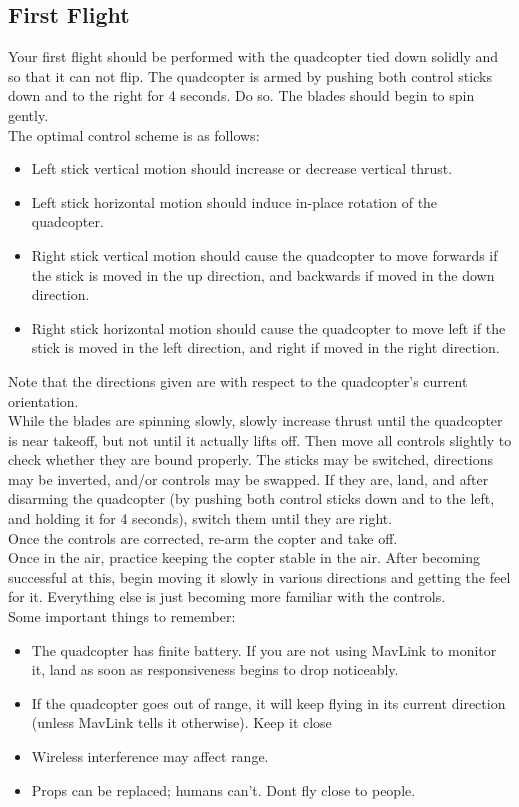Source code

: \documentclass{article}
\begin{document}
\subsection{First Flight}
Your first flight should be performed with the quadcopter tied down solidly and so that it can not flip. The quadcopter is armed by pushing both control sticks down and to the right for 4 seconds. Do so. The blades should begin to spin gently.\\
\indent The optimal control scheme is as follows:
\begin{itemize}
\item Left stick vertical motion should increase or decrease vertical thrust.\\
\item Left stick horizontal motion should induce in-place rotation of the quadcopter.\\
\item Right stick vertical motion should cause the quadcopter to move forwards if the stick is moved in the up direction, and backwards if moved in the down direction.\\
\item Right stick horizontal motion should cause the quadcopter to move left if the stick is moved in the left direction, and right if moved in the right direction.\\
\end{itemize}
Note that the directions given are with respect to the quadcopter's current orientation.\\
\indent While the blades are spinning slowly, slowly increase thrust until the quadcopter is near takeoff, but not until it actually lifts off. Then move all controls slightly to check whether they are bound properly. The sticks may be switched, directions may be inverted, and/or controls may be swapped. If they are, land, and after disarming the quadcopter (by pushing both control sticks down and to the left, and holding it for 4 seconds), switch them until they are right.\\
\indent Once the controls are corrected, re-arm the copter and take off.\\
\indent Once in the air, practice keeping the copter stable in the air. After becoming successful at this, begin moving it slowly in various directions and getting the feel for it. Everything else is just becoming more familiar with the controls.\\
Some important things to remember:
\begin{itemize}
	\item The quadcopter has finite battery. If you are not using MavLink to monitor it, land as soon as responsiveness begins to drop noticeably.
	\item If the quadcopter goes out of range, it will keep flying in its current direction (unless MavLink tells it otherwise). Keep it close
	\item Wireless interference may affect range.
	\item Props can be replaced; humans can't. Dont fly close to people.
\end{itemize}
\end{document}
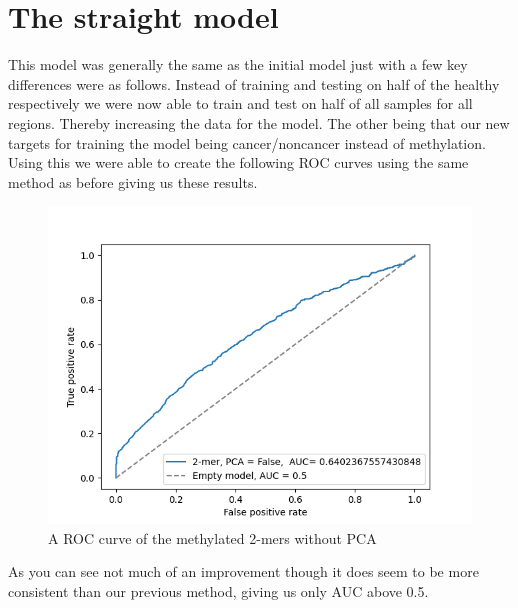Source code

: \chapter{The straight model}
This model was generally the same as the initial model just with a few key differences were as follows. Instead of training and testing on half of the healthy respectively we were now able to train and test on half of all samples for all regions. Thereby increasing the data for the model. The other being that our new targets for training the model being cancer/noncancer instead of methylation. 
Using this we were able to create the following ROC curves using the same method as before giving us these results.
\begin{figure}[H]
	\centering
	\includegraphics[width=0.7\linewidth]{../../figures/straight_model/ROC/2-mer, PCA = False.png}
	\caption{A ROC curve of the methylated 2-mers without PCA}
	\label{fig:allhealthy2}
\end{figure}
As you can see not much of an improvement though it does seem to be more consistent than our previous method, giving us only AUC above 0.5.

---

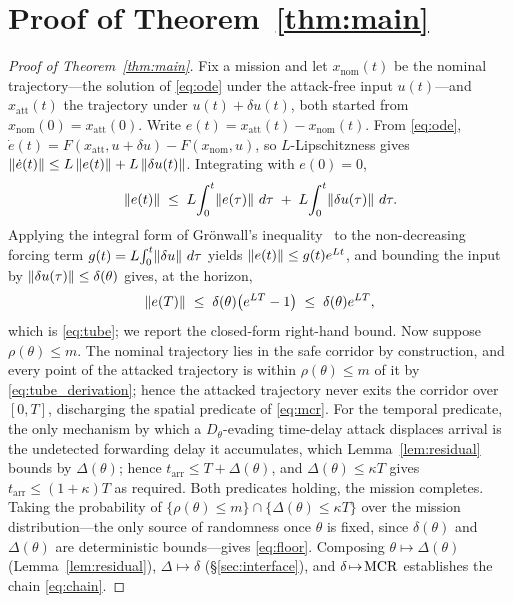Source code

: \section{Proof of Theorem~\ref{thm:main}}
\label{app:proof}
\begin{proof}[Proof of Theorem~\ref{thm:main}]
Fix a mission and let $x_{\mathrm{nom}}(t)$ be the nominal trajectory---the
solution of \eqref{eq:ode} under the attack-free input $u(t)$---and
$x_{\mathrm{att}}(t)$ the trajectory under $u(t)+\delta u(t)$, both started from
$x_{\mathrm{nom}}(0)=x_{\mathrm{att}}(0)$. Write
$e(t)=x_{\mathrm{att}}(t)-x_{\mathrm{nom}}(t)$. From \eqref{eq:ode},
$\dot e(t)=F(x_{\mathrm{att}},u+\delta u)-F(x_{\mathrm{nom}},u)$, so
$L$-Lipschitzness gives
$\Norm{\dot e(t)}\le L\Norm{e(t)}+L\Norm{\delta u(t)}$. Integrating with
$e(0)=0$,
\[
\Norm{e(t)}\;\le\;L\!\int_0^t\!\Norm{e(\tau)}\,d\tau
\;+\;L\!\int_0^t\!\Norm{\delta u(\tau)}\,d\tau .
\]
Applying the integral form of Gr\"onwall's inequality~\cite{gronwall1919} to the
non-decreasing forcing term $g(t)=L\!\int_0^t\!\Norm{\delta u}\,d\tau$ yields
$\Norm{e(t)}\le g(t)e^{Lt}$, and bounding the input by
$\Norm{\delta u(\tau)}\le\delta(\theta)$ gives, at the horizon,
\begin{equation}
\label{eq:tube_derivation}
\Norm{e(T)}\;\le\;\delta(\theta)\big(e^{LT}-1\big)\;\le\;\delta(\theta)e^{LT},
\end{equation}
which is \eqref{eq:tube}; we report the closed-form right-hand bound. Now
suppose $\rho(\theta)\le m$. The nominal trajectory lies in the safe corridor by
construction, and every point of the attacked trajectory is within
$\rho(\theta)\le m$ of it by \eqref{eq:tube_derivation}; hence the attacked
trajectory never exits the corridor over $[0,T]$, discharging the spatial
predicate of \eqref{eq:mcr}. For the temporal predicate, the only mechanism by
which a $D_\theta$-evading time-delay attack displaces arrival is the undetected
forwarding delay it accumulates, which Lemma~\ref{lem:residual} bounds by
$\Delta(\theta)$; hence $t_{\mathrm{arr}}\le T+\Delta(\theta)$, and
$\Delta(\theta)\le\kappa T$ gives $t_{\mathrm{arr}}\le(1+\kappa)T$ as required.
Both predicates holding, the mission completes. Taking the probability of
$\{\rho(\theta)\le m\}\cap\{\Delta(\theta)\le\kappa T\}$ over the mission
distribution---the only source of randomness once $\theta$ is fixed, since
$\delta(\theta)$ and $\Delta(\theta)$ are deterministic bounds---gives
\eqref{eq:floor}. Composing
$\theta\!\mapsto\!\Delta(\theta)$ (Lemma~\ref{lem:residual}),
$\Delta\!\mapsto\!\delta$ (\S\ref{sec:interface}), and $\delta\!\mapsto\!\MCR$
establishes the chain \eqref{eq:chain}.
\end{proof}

---

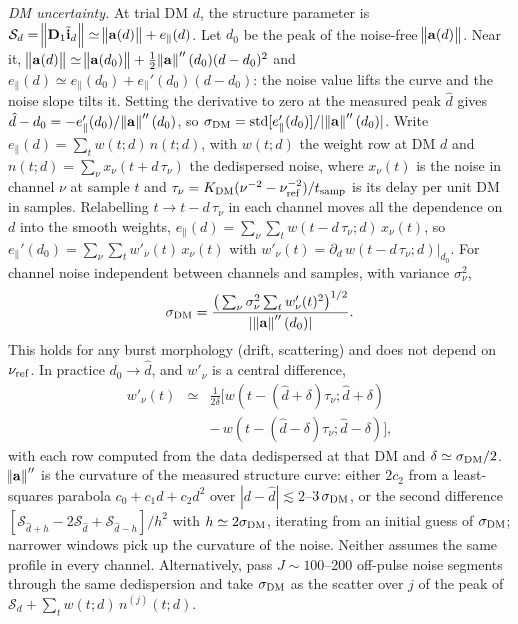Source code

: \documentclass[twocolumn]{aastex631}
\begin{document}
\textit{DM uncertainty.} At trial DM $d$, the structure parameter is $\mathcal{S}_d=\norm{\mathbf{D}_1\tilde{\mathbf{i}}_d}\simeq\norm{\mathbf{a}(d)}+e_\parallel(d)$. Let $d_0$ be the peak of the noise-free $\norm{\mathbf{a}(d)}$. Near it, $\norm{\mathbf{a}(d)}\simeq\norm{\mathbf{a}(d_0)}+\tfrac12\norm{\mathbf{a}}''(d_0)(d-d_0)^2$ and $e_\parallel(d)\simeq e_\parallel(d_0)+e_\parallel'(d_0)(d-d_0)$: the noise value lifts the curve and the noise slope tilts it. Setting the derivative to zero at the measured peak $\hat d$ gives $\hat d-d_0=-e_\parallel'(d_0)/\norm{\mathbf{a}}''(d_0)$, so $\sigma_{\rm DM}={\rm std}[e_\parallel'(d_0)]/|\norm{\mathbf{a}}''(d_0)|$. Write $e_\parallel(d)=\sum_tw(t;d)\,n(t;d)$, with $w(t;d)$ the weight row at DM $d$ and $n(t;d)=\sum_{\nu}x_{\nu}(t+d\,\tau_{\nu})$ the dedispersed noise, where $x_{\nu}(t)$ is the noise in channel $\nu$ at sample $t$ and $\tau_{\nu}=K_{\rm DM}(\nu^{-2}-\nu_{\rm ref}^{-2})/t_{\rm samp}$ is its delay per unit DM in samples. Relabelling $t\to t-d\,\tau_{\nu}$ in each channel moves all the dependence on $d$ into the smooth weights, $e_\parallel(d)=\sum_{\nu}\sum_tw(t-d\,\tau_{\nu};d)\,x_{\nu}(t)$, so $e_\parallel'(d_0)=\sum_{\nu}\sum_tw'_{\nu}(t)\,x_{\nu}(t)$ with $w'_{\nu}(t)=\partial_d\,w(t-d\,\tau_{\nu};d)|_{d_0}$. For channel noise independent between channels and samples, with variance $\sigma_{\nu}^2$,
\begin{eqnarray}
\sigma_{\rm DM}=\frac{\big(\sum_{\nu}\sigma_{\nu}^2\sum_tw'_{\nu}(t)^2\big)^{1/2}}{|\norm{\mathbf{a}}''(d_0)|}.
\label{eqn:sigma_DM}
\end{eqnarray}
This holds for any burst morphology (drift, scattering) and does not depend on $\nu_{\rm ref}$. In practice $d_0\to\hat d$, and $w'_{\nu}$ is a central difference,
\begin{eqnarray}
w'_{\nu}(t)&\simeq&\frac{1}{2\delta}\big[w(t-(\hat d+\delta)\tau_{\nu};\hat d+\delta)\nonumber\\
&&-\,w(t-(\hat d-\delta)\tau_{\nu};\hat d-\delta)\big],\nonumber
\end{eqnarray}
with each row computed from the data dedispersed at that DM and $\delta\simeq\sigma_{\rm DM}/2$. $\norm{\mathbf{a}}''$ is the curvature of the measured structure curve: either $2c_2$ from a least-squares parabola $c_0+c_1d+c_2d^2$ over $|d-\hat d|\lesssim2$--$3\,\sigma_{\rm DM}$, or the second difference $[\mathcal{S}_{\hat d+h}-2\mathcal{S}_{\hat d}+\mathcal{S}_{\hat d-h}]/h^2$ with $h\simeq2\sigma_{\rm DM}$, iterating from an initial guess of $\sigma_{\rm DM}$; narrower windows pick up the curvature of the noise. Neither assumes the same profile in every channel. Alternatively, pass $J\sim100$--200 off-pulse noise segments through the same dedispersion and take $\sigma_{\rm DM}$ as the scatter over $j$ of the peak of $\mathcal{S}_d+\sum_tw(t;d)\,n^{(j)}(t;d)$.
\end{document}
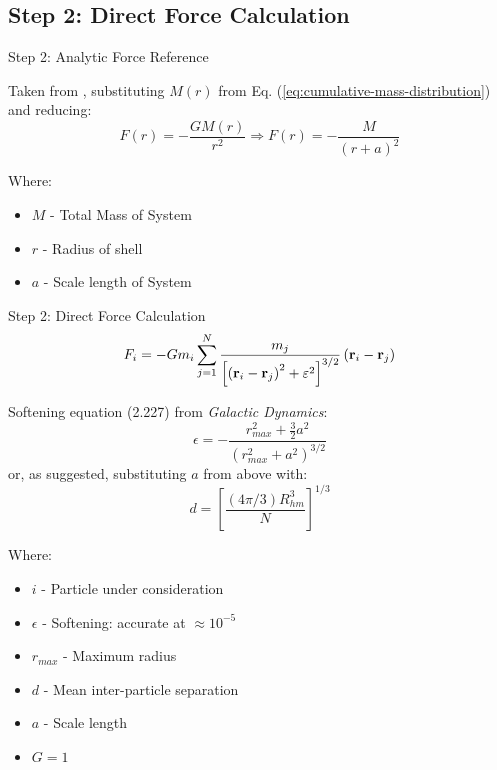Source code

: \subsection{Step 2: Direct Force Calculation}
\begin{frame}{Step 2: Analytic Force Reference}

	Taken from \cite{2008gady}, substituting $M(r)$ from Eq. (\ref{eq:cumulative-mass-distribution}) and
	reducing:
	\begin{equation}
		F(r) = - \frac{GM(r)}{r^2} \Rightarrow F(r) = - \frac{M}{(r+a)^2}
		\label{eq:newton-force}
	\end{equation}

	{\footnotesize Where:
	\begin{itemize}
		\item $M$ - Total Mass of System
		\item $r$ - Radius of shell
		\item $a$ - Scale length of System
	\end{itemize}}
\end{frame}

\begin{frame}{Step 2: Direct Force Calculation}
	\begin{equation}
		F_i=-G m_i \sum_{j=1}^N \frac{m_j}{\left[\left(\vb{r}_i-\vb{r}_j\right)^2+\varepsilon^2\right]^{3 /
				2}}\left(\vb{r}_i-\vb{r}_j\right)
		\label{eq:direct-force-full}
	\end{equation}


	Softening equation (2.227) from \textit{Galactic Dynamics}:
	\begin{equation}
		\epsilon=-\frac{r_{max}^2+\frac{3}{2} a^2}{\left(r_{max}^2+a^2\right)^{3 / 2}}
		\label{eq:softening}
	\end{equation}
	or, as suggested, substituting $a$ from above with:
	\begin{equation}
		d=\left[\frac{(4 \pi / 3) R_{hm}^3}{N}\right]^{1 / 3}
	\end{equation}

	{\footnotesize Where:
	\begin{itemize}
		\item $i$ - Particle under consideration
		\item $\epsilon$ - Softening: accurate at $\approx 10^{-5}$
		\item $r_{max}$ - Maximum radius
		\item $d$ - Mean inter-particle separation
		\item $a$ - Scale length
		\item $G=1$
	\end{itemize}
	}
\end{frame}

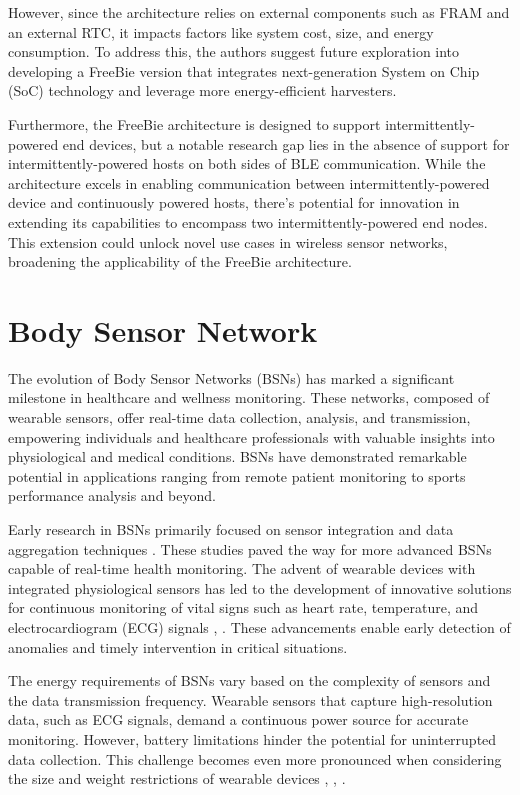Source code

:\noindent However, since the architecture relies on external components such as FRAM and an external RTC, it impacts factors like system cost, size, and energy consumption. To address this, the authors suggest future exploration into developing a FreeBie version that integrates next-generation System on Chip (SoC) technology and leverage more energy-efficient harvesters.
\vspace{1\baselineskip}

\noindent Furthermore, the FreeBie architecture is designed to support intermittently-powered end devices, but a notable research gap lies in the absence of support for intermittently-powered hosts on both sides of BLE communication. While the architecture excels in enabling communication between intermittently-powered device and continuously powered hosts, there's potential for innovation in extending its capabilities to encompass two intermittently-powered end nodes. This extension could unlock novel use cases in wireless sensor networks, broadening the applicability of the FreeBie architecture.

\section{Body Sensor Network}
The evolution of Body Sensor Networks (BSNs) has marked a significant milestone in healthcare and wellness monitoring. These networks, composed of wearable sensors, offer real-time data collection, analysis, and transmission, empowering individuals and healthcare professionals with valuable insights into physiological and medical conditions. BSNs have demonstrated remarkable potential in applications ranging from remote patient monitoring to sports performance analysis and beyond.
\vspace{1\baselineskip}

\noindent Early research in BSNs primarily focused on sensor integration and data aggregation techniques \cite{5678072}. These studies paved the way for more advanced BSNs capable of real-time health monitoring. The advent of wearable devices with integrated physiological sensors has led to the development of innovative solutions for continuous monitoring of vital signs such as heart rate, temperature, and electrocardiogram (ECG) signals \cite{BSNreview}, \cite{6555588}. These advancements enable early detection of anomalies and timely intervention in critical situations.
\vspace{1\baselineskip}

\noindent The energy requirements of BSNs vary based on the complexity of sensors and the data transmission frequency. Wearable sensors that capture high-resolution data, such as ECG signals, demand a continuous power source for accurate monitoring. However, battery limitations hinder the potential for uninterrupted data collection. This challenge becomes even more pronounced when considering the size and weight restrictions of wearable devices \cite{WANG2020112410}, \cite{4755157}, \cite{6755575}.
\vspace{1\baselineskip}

** Task requirements **
Among the lines of the material, find those that hold the word "collection" and copy them.

** The answer **
The evolution of Body Sensor Networks (BSNs) has marked a significant milestone in healthcare and wellness monitoring. These networks, composed of wearable sensors, offer real-time data collection, analysis, and transmission, empowering individuals and healthcare professionals with valuable insights into physiological and medical conditions. BSNs have demonstrated remarkable potential in applications ranging from remote patient monitoring to sports performance analysis and beyond.
\noindent The energy requirements of BSNs vary based on the complexity of sensors and the data transmission frequency. Wearable sensors that capture high-resolution data, such as ECG signals, demand a continuous power source for accurate monitoring. However, battery limitations hinder the potential for uninterrupted data collection. This challenge becomes even more pronounced when considering the size and weight restrictions of wearable devices \cite{WANG2020112410}, \cite{4755157}, \cite{6755575}.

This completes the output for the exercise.